ACTION ITEM:
From the records below, return every line containing the word "https".

===== RECORDS SHOWN

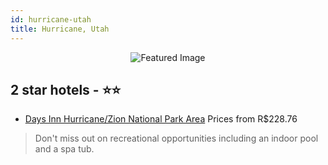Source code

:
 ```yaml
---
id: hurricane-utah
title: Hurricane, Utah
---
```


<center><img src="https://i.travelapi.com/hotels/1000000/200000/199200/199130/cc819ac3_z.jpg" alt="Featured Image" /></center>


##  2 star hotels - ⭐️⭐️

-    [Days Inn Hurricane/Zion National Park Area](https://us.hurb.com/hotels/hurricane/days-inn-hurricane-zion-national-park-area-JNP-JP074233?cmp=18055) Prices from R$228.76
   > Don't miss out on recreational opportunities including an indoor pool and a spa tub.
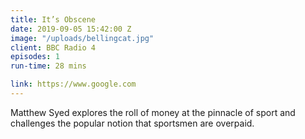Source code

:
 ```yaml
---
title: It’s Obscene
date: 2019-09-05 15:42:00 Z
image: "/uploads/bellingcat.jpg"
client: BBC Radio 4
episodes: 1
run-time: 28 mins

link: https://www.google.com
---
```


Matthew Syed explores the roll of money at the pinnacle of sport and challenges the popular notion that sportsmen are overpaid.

==========
===== RECORDS SHOWN

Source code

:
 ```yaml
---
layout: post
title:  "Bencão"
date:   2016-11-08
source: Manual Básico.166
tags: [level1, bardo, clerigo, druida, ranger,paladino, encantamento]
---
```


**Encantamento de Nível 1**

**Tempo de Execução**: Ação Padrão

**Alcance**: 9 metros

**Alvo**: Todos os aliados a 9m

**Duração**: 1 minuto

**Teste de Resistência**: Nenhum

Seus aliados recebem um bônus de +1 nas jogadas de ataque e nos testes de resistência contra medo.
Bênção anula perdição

==========

ANSWER AREA:
<center><img src="https://i.travelapi.com/hotels/1000000/200000/199200/199130/cc819ac3_z.jpg" alt="Featured Image" /></center>
-    [Days Inn Hurricane/Zion National Park Area](https://us.hurb.com/hotels/hurricane/days-inn-hurricane-zion-national-park-area-JNP-JP074233?cmp=18055) Prices from R$228.76
link: https://www.google.com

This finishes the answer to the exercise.